What you are asked to do: Beginning with the line that holds "Reloj 25Mhz:Señal de" in the data below, give again every line through the one that holds "3) en las siguientes", exactly as written.

Available data:
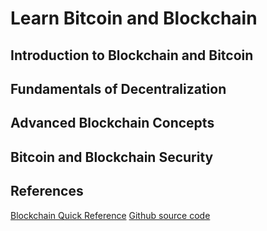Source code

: # Learn Bitcoin and Blockchain

## Introduction to Blockchain and Bitcoin
## Fundamentals of Decentralization
## Advanced Blockchain Concepts
## Bitcoin and Blockchain Security

## References
[Blockchain Quick Reference](https://subscription.packtpub.com/book/data/9781788995788/)
[Github source code](https://github.com/PacktPublishing/Blockchain-Quick-Reference)
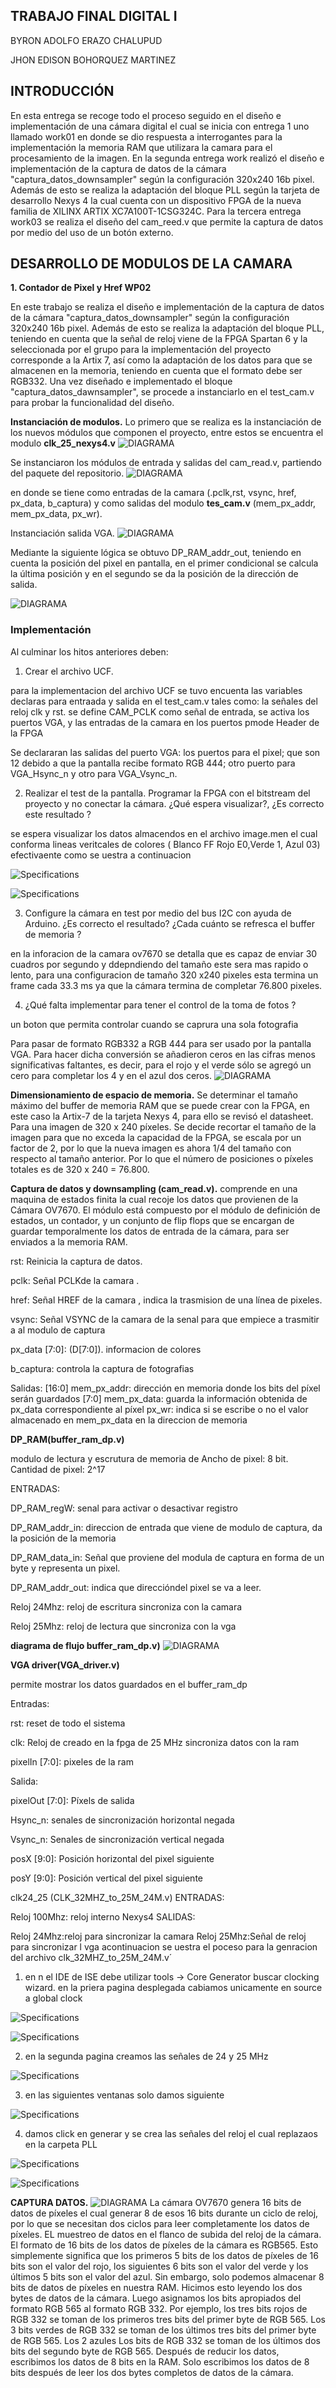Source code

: ## TRABAJO FINAL DIGITAL I
BYRON ADOLFO ERAZO CHALUPUD

JHON EDISON BOHORQUEZ MARTINEZ

## INTRODUCCIÓN
En esta entrega se recoge todo el proceso seguido en el diseño e implementación de una cámara digital el cual se inicia con entrega 1 uno llamado work01 en donde se dio respuesta a interrogantes para la implementación la memoria RAM que utilizara la camara para el procesamiento de la imagen. En la segunda entrega work realizó el diseño e implementación de la captura de datos de la cámara "captura_datos_downsampler" según la configuración 320x240 16b pixel. Además de esto se realiza la adaptación del bloque PLL según la tarjeta de desarrollo Nexys 4 la cual cuenta con un dispositivo FPGA de la nueva familia de XILINX ARTIX  XC7A100T-1CSG324C. Para la tercera entrega work03 se realiza el diseño del cam_reed.v que permite la captura de datos por medio del uso de un botón externo.
## DESARROLLO DE MODULOS DE LA CAMARA

**1.	Contador de Pixel y Href WP02**

En este trabajo se realiza el diseño e implementación de la captura de datos de la cámara "captura_datos_downsampler" según la configuración 320x240 16b pixel. Además de esto se realiza la adaptación del bloque PLL, teniendo en cuenta que la señal de reloj viene de la FPGA Spartan 6 y la seleccionada por el grupo para la implementación del proyecto corresponde a la Artix 7, así como la adaptación de los datos para que se almacenen en la memoria, teniendo en cuenta que el formato debe ser RGB332. Una vez diseñado e implementado el bloque "captura_datos_dawnsampler", se procede a instanciarlo en el test_cam.v para probar la funcionalidad del diseño.

**Instanciación de modulos.** Lo primero que se realiza es la instanciación de los nuevos módulos que componen el proyecto, entre estos se encuentra el modulo **clk_25_nexys4.v** 
![DIAGRAMA](./figs/INSRELOJ.png)

Se instanciaron los módulos de entrada y salidas del cam_read.v, partiendo del paquete del repositorio.
![DIAGRAMA](./figs/INSCAM.png)

en donde se tiene como entradas de la camara (.pclk,rst, vsync, href, px_data, b_captura) y como salidas del modulo **tes_cam.v**  (mem_px_addr, mem_px_data, px_wr).

Instanciación salida VGA.
![DIAGRAMA](./figs/INSVGA.png)

Mediante la siguiente lógica se obtuvo DP_RAM_addr_out, teniendo en cuenta la posición del pixel en pantalla, en el primer condicional se calcula la última posición y en el segundo se da la posición de la dirección de salida.

![DIAGRAMA](./figs/LOGPIXPAN.png)

### Implementación 

Al culminar los hitos anteriores deben:

1. Crear el archivo UCF.

para la implementacion del archivo UCF se tuvo encuenta  las variables declaras para entraada y salida en el test_cam.v tales como: la señales del reloj clk y rst. se define CAM_PCLK como señal de entrada, se activa los puertos VGA, y las entradas de la camara en los  puertos pmode Header de la FPGA 



Se declararan las salidas del puerto VGA: los puertos para el pixel; que son 12 debido a que la pantalla recibe formato RGB 444; otro puerto para VGA_Hsync_n y otro para VGA_Vsync_n. 

2. Realizar el test de la pantalla. Programar la FPGA con el bitstream del proyecto y no conectar la cámara. ¿Qué espera visualizar?, ¿Es correcto este resultado ?

se espera visualizar los datos almacendos en el archivo image.men  el cual conforma  lineas veritcales de colores ( Blanco FF  Rojo E0,Verde 1, Azul 03) efectivaente como se uestra a continuacion

![Specifications](./figs/foto3.png)

![Specifications](./figs/foto2.png)


3. Configure la cámara en test por medio del bus I2C con ayuda de Arduino. ¿Es correcto el resultado? ¿Cada cuánto se refresca el buffer de memoria ?

 en la inforacion de la camara ov7670 se detalla que es capaz de enviar 30 cuadros por segundo y ddepndiendo del tamaño este sera mas rapido  o lento, para una configuracion de tamaño 320 x240 pixeles esta termina un frame cada 33.3 ms ya que la cámara termina de completar  76.800 pixeles. 

4. ¿Qué falta implementar para tener el control de la toma de fotos ?

un boton que permita controlar cuando se caprura una sola fotografia


Para pasar de formato RGB332 a RGB 444 para ser usado por la pantalla VGA. Para hacer dicha conversión se añadieron ceros en las cifras menos significativas faltantes, es decir, para el rojo y el verde sólo se agregó un cero para completar los 4 y en el azul dos ceros.
![DIAGRAMA](./figs/convRGB332A444.png)


**Dimensionamiento de espacio de memoria.**
Se determinar el tamaño máximo del buffer de memoria RAM que se puede crear con la FPGA, en este caso la Artix-7  de la tarjeta Nexys 4, para ello se revisó el datasheet.
Para una imagen de 320 x 240 píxeles. Se decide recortar el tamaño de la imagen para que no exceda la capacidad de la FPGA, se escala por un factor de 2, por lo que la nueva imagen es ahora 1/4 del tamaño con respecto al tamaño anterior. Por lo que el número de posiciones o píxeles totales es de 320 x 240 = 76.800.


**Captura de datos y downsampling (cam_read.v).**
comprende en una maquina de estados finita  la  cual recoje  los datos que provienen de la Cámara OV7670. El módulo está compuesto por el módulo de definición de estados, un contador, y un conjunto de flip flops que se encargan de guardar temporalmente los datos de entrada de la cámara, para ser enviados a la memoria RAM.




rst: Reinicia la captura de datos.

pclk: Señal PCLKde la camara . 

href: Señal HREF de la camara , indica la trasmision de una línea de pixeles.

vsync: Señal VSYNC de la camara de la senal para que empiece a trasmitir a al modulo de captura

px_data [7:0]:  (D[7:0]). informacion de colores 

b_captura: controla la captura de fotografias 

Salidas:
[16:0] mem_px_addr: dirección en memoria donde los bits del píxel serán guardados 
[7:0] mem_px_data: guarda la información obtenida de px_data correspondiente al píxel
px_wr:  indica si se escribe o no el valor almacenado en mem_px_data en la direccion de memoria 




**DP_RAM(buffer_ram_dp.v)**

modulo de lectura y escrutura de  memoria de  Ancho de pixel: 8 bit. Cantidad de pixel: 2^17 


ENTRADAS:

DP_RAM_regW: senal para activar o desactivar registro

DP_RAM_addr_in: direccion de entrada que viene de modulo de captura, da la posición de la memoria 

DP_RAM_data_in: Señal que proviene del modula de captura en forma de un byte y representa un pixel.

DP_RAM_addr_out:  indica que direccióndel pixel se va a leer.

Reloj 24Mhz: reloj de escritura sincroniza con la camara 

Reloj 25Mhz: reloj de lectura que sincroniza con la vga


**diagrama de flujo buffer_ram_dp.v)**
![DIAGRAMA](./figs/bufer.png)



**VGA driver(VGA_driver.v)**

permite mostrar los datos guardados en el buffer_ram_dp 

Entradas:

rst: reset de todo el sistema

clk: Reloj de creado en la fpga de 25 MHz sincroniza datos con la ram

pixelIn [7:0]: pixeles de la ram

Salida:

pixelOut [7:0]: Píxels de salida

Hsync_n: senales de sincronización horizontal negada

Vsync_n: Senales de sincronización vertical negada 

posX [9:0]: Posición horizontal del pixel siguiente

posY [9:0]: Posición vertical del pixel siguiente



clk24_25 (CLK_32MHZ_to_25M_24M.v)
ENTRADAS:

Reloj 100Mhz: reloj interno Nexys4
SALIDAS:

Reloj 24Mhz:reloj para sincronizar la camara 
Reloj 25Mhz:Señal de reloj para sincronizar l vga
acontinuacion se uestra el poceso para la genracion del archivo clk_32MHZ_to_25M_24M.v´

1) en n el IDE de ISE debe utilizar tools -> Core Generator buscar clocking wizard.
en la priera pagina desplegada cabiamos unicamente en source a global clock 

![Specifications](./figs/clock1.png)


![Specifications](./figs/clock2.png)


2. en la segunda pagina creamos las señales de 24 y 25  MHz

![Specifications](./figs/clock3.png)

3) en las siguientes ventanas solo damos siguiente


![Specifications](./figs/clock4.png)


4) damos click en generar y se crea las señales del reloj el cual replazaos en la carpeta PLL

![Specifications](./figs/clock5.png)



![Specifications](./figs/2.PNG)


**CAPTURA DATOS.**
![DIAGRAMA](./figs/cajacapturadatos2.PNG)
La cámara OV7670 genera 16 bits de datos de píxeles el cual  generar 8 de esos 16 bits durante un ciclo de reloj,  por lo que se necesitan dos ciclos para leer completamente los datos de píxeles. 
EL muestreo de  datos en el flanco de subida del reloj de la cámara. El formato de 16 bits de los datos de píxeles de la cámara es RGB565. Esto simplemente significa que los primeros 5 bits de los datos de píxeles de 16 bits son el valor del rojo, los siguientes 6 bits son el valor del verde y los últimos 5 bits son el valor del azul. Sin embargo, solo podemos almacenar 8 bits de datos de píxeles en nuestra RAM. 
Hicimos esto leyendo los dos bytes de datos de la cámara. Luego asignamos los bits apropiados del formato RGB 565 al formato RGB 332. Por ejemplo, los tres bits rojos de RGB 332 se toman de los primeros tres bits del primer byte de RGB 565. Los 3 bits verdes de RGB 332 se toman de los últimos tres bits del primer byte de RGB 565. Los 2 azules Los bits de RGB 332 se toman de los últimos dos bits del segundo byte de RGB 565. Después de reducir los datos, escribimos los datos de 8 bits en la RAM. Solo escribimos los datos de 8 bits después de leer los dos bytes completos de datos de la cámara.






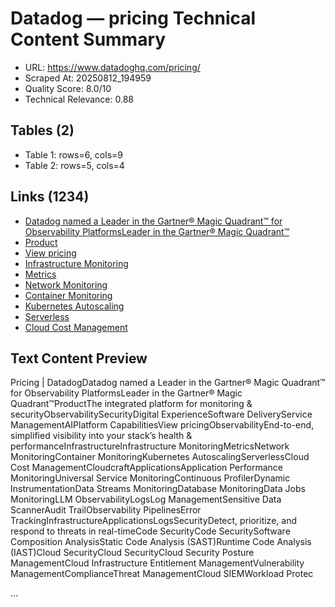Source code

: # Datadog — pricing Technical Content Summary

- URL: https://www.datadoghq.com/pricing/
- Scraped At: 20250812_194959
- Quality Score: 8.0/10
- Technical Relevance: 0.88

## Tables (2)
- Table 1: rows=6, cols=9
- Table 2: rows=5, cols=4

## Links (1234)
- [Datadog named a Leader in the Gartner® Magic Quadrant™ for Observability PlatformsLeader in the Gartner® Magic Quadrant™](https://www.datadoghq.com/resources/gartner-magic-quadrant-observability-platforms-2025/?utm_source=inbound&utm_medium=corpsite-display&utm_campaign=dg-apm-ww-announcement-corpsite-announcement-gartnermq2025-obsplat)
- [Product](https://www.datadoghq.com/product/)
- [View pricing](https://www.datadoghq.com/pricing/)
- [Infrastructure Monitoring](https://www.datadoghq.com/product/infrastructure-monitoring/)
- [Metrics](https://www.datadoghq.com/product/metrics/)
- [Network Monitoring](https://www.datadoghq.com/product/network-monitoring/)
- [Container Monitoring](https://www.datadoghq.com/product/container-monitoring/)
- [Kubernetes Autoscaling](https://www.datadoghq.com/product/kubernetes-autoscaling/)
- [Serverless](https://www.datadoghq.com/product/serverless-monitoring/)
- [Cloud Cost Management](https://www.datadoghq.com/product/cloud-cost-management/)

## Text Content Preview

Pricing | DatadogDatadog named a Leader in the Gartner® Magic Quadrant™ for Observability PlatformsLeader in the Gartner® Magic Quadrant™ProductThe integrated platform for monitoring & securityObservabilitySecurityDigital ExperienceSoftware DeliveryService ManagementAIPlatform CapabilitiesView pricingObservabilityEnd-to-end, simplified visibility into your stack’s health & performanceInfrastructureInfrastructure MonitoringMetricsNetwork MonitoringContainer MonitoringKubernetes AutoscalingServerlessCloud Cost ManagementCloudcraftApplicationsApplication Performance MonitoringUniversal Service MonitoringContinuous ProfilerDynamic InstrumentationData Streams MonitoringDatabase MonitoringData Jobs MonitoringLLM ObservabilityLogsLog ManagementSensitive Data ScannerAudit TrailObservability PipelinesError TrackingInfrastructureApplicationsLogsSecurityDetect, prioritize, and respond to threats in real-timeCode SecurityCode SecuritySoftware Composition AnalysisStatic Code Analysis (SAST)Runtime Code Analysis (IAST)Cloud SecurityCloud SecurityCloud Security Posture ManagementCloud Infrastructure Entitlement ManagementVulnerability ManagementComplianceThreat ManagementCloud SIEMWorkload Protec

…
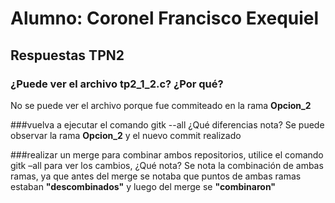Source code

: # Alumno: Coronel Francisco Exequiel

## Respuestas TPN2

### ¿Puede ver el archivo tp2_1_2.c? ¿Por qué?
No se puede ver el archivo porque fue commiteado en la rama **Opcion_2**

###vuelva a ejecutar el comando gitk --all ¿Qué diferencias nota?
Se puede observar la rama **Opcion_2** y el nuevo commit realizado

###realizar un merge para combinar ambos repositorios, utilice el comando gitk –all para ver los cambios, ¿Qué nota?
Se nota la combinación de ambas ramas, ya que antes del merge se notaba que puntos de ambas ramas estaban __"descombinados"__ y luego del merge se __"combinaron"__

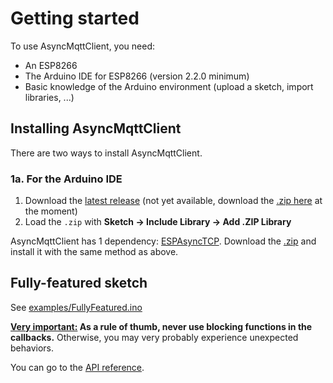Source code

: # Getting started

To use AsyncMqttClient, you need:

* An ESP8266
* The Arduino IDE for ESP8266 (version 2.2.0 minimum)
* Basic knowledge of the Arduino environment (upload a sketch, import libraries, ...)

## Installing AsyncMqttClient

There are two ways to install AsyncMqttClient.

### 1a. For the Arduino IDE

1. Download the [latest release](https://github.com/marvinroger/async-mqtt-client/releases/latest) (not yet available, download the [.zip here](https://github.com/marvinroger/async-mqtt-client/archive/master.zip) at the moment)
2. Load the `.zip` with **Sketch → Include Library → Add .ZIP Library**

AsyncMqttClient has 1 dependency: [ESPAsyncTCP](https://github.com/me-no-dev/ESPAsyncTCP). Download the [.zip](https://github.com/me-no-dev/ESPAsyncTCP/archive/master.zip) and install it with the same method as above.

## Fully-featured sketch

See [examples/FullyFeatured.ino](examples/FullyFeatured.ino)

**<u>Very important:</u> As a rule of thumb, never use blocking functions in the callbacks.** Otherwise, you may very probably experience unexpected behaviors.

You can go to the [API reference](2.-API-reference.md).
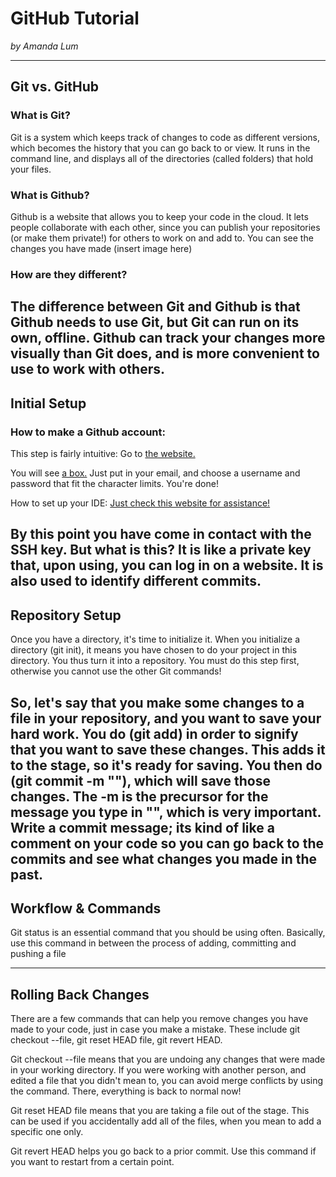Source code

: # GitHub Tutorial

_by Amanda Lum_

---
## Git vs. GitHub

### What is Git?

Git is a system which keeps track of changes to code as different versions, which becomes the history that you can go back to or view. It runs in the command line, and displays all of the directories (called folders) that hold your files.

### What is Github?

Github is a website that allows you to keep your code in the cloud. It lets people collaborate with each other, since you can publish your repositories (or make them private!) for others to work on and add to. You can see the changes you have made (insert image here)

### How are they different?
The difference between Git and Github is that Github needs to use Git, but Git can run on its own, offline. Github can track your changes more visually than Git does, and is more convenient to use to work with others.
---
## Initial Setup
### How to make a Github account:

This step is fairly intuitive: Go to [the website.](https://github.com/)

You will see [a box.](https://raw.githubusercontent.com/Amandal4012/github-tutorial/master/Screen%20Shot%202019-11-27%20at%209.26.18%20AM.png) Just put in your email, and choose a username and password that fit the character limits. You're done!

How to set up your IDE:
[Just check this website for assistance!](https://github.com/hstatsep/ide50)

By this point you have come in contact with the SSH key. But what is this? It is like a private key that, upon using, you can log in on a website. It is also used to identify different commits.
---
## Repository Setup
Once you have a directory, it's time to initialize it. When you initialize a directory (git init), it means you have chosen to do your project in this directory. You thus turn it into a repository. You must do this step first, otherwise you cannot use the other Git commands!

So, let's say that you make some changes to a file in your repository, and you want to save your hard work. You do (git add) in order to signify that you want to save these changes. This adds it to the stage, so it's ready for saving. You then do (git commit -m ""), which will save those changes. The -m is the precursor for the message you type in "", which is very important. Write a commit message; its kind of like a comment on your code so you can go back to the commits and see what changes you made in the past.
---
## Workflow & Commands
Git status is an essential command that you should be using often. Basically, use this command in between the process of adding, committing and pushing a file


---
## Rolling Back Changes
There are a few commands that can help you remove changes you have made to your code, just in case you make a mistake. These include git checkout --file, git reset HEAD file, git revert HEAD. 

Git checkout --file means that you are undoing any changes that were made in your working directory. If you were working with another person, and edited a file that you didn't mean to, you can avoid merge conflicts by using the command. There, everything is back to normal now!

Git reset HEAD file means that you are taking a file out of the stage. This can be used if you accidentally add all of the files, when you mean to add a specific one only. 

Git revert HEAD helps you go back to a prior commit. Use this command if you want to restart from a certain point.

Finished task:
Reloj 25Mhz:Señal de reloj para sincronizar l vga
acontinuacion se uestra el poceso para la genracion del archivo clk_32MHZ_to_25M_24M.v´

1) en n el IDE de ISE debe utilizar tools -> Core Generator buscar clocking wizard.
en la priera pagina desplegada cabiamos unicamente en source a global clock 

![Specifications](./figs/clock1.png)


![Specifications](./figs/clock2.png)


2. en la segunda pagina creamos las señales de 24 y 25  MHz

![Specifications](./figs/clock3.png)

3) en las siguientes ventanas solo damos siguiente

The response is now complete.